The international film festival Golden Minbar is a stage for Muslim cinema. The third edition was held in Kazan in September 2007. The films shown, fiction and documentaries, were primarily made by film makers from the Arab world. The programme also included films from Iran, Europe, the US and Central Asia.


Moefti Sheikh Ravil Gajnutdin - president of the filmfestival - during his opening speech.

The spectrum of themes was broad: films about Sufism, nuclear testing in Kazakhstan and Saudi Arabian melodramas were shown. A strikingly large number of films dealt with the situation of Muslims throughout the world, sometimes placing too much emphasis on the role of victim, as was the case with themes including the wars in Bosnia and Herzegovina and Iraq, tensions between Hindus and Muslims in India, and Islam phobia in the United States.

A variety of cinematographic experiments were surprising: the silent black-and-white film Mirrors of Silence by Nawaf Al-Janahi of the United Arab Emirates and the beautiful short film Rise and Shine by the Egyptian Sherif El-Benday. In only nine minutes, this film maker tells the history of a working mother frantically searching for her keys.

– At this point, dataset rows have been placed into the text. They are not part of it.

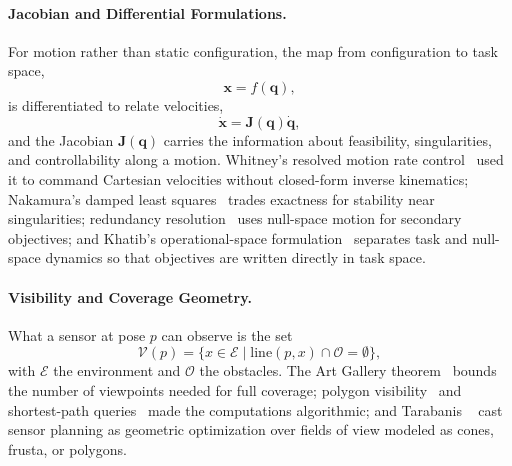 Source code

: \paragraph{Jacobian and Differential Formulations.}
For motion rather than static configuration, the map from configuration to task space,
\begin{equation}
\mathbf{x} = f(\mathbf{q}),
\end{equation}
is differentiated to relate velocities,
\begin{equation}
\dot{\mathbf{x}} = \mathbf{J}(\mathbf{q}) \dot{\mathbf{q}},
\end{equation}
and the Jacobian $\mathbf{J}(\mathbf{q})$ carries the information about feasibility, singularities, and controllability along a motion. Whitney's resolved motion rate control~\cite{Whitney1969ResolvedMotion} used it to command Cartesian velocities without closed-form inverse kinematics; Nakamura's damped least squares~\cite{Nakamura1986IKSingularity} trades exactness for stability near singularities; redundancy resolution~\cite{Liegeois1977Redundancy,Siciliano1991Redundancy} uses null-space motion for secondary objectives; and Khatib's operational-space formulation~\cite{Khatib1987OperationalSpace} separates task and null-space dynamics so that objectives are written directly in task space.

\paragraph{Visibility and Coverage Geometry.}
What a sensor at pose $p$ can observe is the set
\begin{equation}
\mathcal{V}(p) = \{ x \in \mathcal{E} \mid \text{line}(p,x) \cap \mathcal{O}
= \emptyset \},
\end{equation}
with $\mathcal{E}$ the environment and $\mathcal{O}$ the obstacles. The Art Gallery theorem~\cite{Chvatal1975ArtGallery,ORourke1987ArtGallery} bounds the number of viewpoints needed for full coverage; polygon visibility~\cite{Lee1983Visibility} and shortest-path queries~\cite{Guibas1987ShortestPath} made the computations algorithmic; and Tarabanis \etal~\cite{Tarabanis1995SensorPlanning} cast sensor planning as geometric optimization over fields of view modeled as cones, frusta, or polygons.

The film festival took place based on an initiative by the supervisory council of Muftis in Russia, the Islamic Culture Centre in Russia (ICCR) and Tatarstan's Ministry of Culture. The enthusiastic involvement from the Muslim community reflects the revival of the Islam in Russia. It demonstrates that religion is celebrating its return to public life in Russia since the disintegration of the Soviet Union in 1991.

Tatarstan - a country rich in resources including crude oil and natural gas - is one of the seven Russian provinces where a majority of the population, Tartars, is Muslim. The population of its capitol of Kazan, which consists of 50% Orthodox Christian Russians and 40% Muslim Tartars, lives in peace.The streets of Kazan are also characterised by mosques and churches. The Kremlin of Kazan, listed by UNESCO in the world heritage, is home to both the Annunciation Cathedral (1561/62) and Russia's largest mosque, the Kul Sharif that was reconstructed in 2005.

Kazan shows that Muslims and Christians can live together in peace. Perhaps that is also why the Minister of Culture awarded the film The Peace Tree by Canadian film maker Mitra Sen the award for humanity in the art of film. Sen's film tells the story of two young girls, a Muslim and a Christian, who wish to celebrate one another's holidays together, despite their parents' resentments.